A Comparision of Surepath$^{TM}$ Liquid-Based Smear with a Conventional Smear for Cervicovaginal Cytology-with Reference to a Histological Diagnosis

자궁경부 조직 진단을 기준으로 Surepath$^{TM}$ 액상세포검사와 고식적 직접도말 자궁경부 세포검사법의 비교

  • Lee, Kyung-Chul (Department of Hospital Pathology The Catholic University of Korea) ;
  • Jung, Chan-Kwon (Department of Hospital Pathology The Catholic University of Korea) ;
  • Jung, Eun-Sun (Department of Hospital Pathology The Catholic University of Korea) ;
  • Choi, Yeong-Jin (Department of Hospital Pathology The Catholic University of Korea) ;
  • Park, Jong-Sup (Department of Gynecology, The Catholic University of Korea) ;
  • Lee, Kyo-Young (Department of Hospital Pathology The Catholic University of Korea) ;
  • Lee, Ah-Won (Department of Hospital Pathology The Catholic University of Korea)
  • 이경철 (가톨릭대학교 의과대학 병원병리학교실) ;
  • 정찬권 (가톨릭대학교 의과대학 병원병리학교실) ;
  • 정은선 (가톨릭대학교 의과대학 병원병리학교실) ;
  • 최영진 (가톨릭대학교 의과대학 병원병리학교실) ;
  • 박종섭 (가톨릭대학교 의과대학 산부인과학교실) ;
  • 이교영 (가톨릭대학교 의과대학 병원병리학교실) ;
  • 이아원 (가톨릭대학교 의과대학 병원병리학교실)
  • Published : 2007.03.30

Abstract

This study was performed to compare Surepath$^{TM}$ liquid-based smear and a conventional cervicovaginal smear with reference to a histological diagnosis. A hybrid capture test (HCII) was also performed and analyzed. We collected matched cases for cervicovaginal cytology-histology: 207 cases for conventional cytology (CC) and 199 cases for liquid-based cytology (LBC). HCII was performed in 254 patients. When a cytological diagnosis of ASCUS or above (ASCUS+) is classified as positive and a histological diagnosis of LSIL+ is classified as positive, the sensitivity and specificity for LBC was 91.7% and 75.9%, respectively and the sensitivity and specificity for CC was 62.6% and 96.1%, respectively.

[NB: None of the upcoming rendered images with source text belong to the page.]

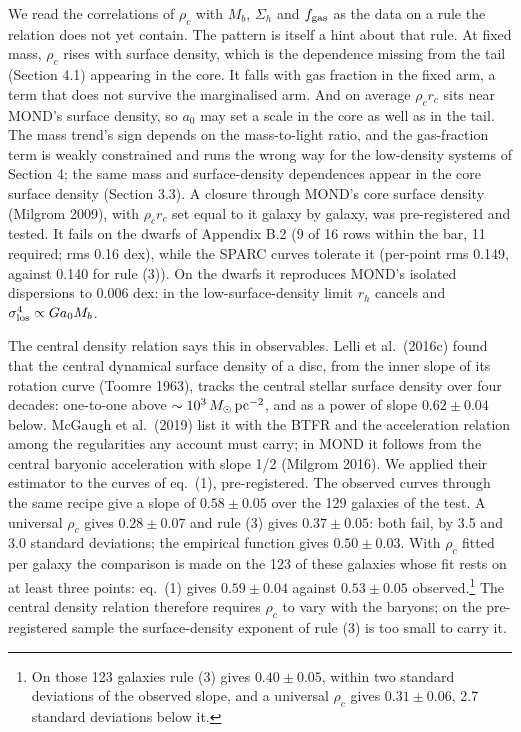\documentclass[
  10pt,
]{article}
\begin{document}
We read the correlations of $\rho_c$ with $M_b$, $\Sigma_h$ and $f_{\rm gas}$ as the data on a rule the relation does not yet contain. The pattern is itself a hint about that rule. At fixed mass, $\rho_c$ rises with surface density, which is the dependence missing from the tail (Section 4.1) appearing in the core. It falls with gas fraction in the fixed arm, a term that does not survive the marginalised arm. And on average $\rho_c r_c$ sits near MOND's surface density, so $a_0$ may set a scale in the core as well as in the tail. The mass trend's sign depends on the mass-to-light ratio, and the gas-fraction term is weakly constrained and runs the wrong way for the low-density systems of Section 4; the same mass and surface-density dependences appear in the core surface density (Section 3.3). A closure through MOND's core surface density (Milgrom 2009), with $\rho_c r_c$ set equal to it galaxy by galaxy, was pre-registered and tested. It fails on the dwarfs of Appendix B.2 (9 of 16 rows within the bar, 11 required; rms 0.16 dex), while the SPARC curves tolerate it (per-point rms 0.149, against 0.140 for rule (3)). On the dwarfs it reproduces MOND's isolated dispersions to 0.006 dex: in the low-surface-density limit $r_h$ cancels and $\sigma_{\rm los}^4 \propto G a_0 M_b$.

The central density relation says this in observables. Lelli et al.~(2016c) found that the central dynamical surface density of a disc, from the inner slope of its rotation curve (Toomre 1963), tracks the central stellar surface density over four decades: one-to-one above $\sim10^3\,M_\odot\,{\rm pc}^{-2}$, and as a power of slope $0.62\pm0.04$ below. McGaugh et al.~(2019) list it with the BTFR and the acceleration relation among the regularities any account must carry; in MOND it follows from the central baryonic acceleration with slope 1/2 (Milgrom 2016). We applied their estimator to the curves of eq.~(1), pre-registered. The observed curves through the same recipe give a slope of $0.58\pm0.05$ over the 129 galaxies of the test. A universal $\rho_c$ gives $0.28\pm0.07$ and rule (3) gives $0.37\pm0.05$: both fail, by 3.5 and 3.0 standard deviations; the empirical function gives $0.50\pm0.03$. With $\rho_c$ fitted per galaxy the comparison is made on the 123 of these galaxies whose fit rests on at least three points: eq.~(1) gives $0.59\pm0.04$ against $0.53\pm0.05$ observed.\footnote{On those 123 galaxies rule (3) gives $0.40\pm0.05$, within two standard deviations of the observed slope, and a universal $\rho_c$ gives $0.31\pm0.06$, 2.7 standard deviations below it.} The central density relation therefore requires $\rho_c$ to vary with the baryons; on the pre-registered sample the surface-density exponent of rule (3) is too small to carry it.
\end{document}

When a cytological and histological diagnosis of LSIL+ is classified as positive, the sensitivity and specificity for LBC was 77.5 and 96.6%, respectively and the sensitivity and specificity for CC was 49.7% and 100%, respectively. When a histological diagnosis of LSIL+ is classified as positive, the sensitivity and specificity for HCII was 78.9% and 78.1%, respectively. The concordance ratio between the cytological and histological diagnosis was 80.4% (kappa=76.0) for LBC and 56.5% (kappa=55.1) for CC. LBC is more sensitive and less specific then CC, as a cytological cutoff level of ASCUS, but more sensitive and equally specific, as a cytological cutoff level LSIL or HSIL. LBC is more reliable with a high concordance ratio between the cytological and histological diagnosis.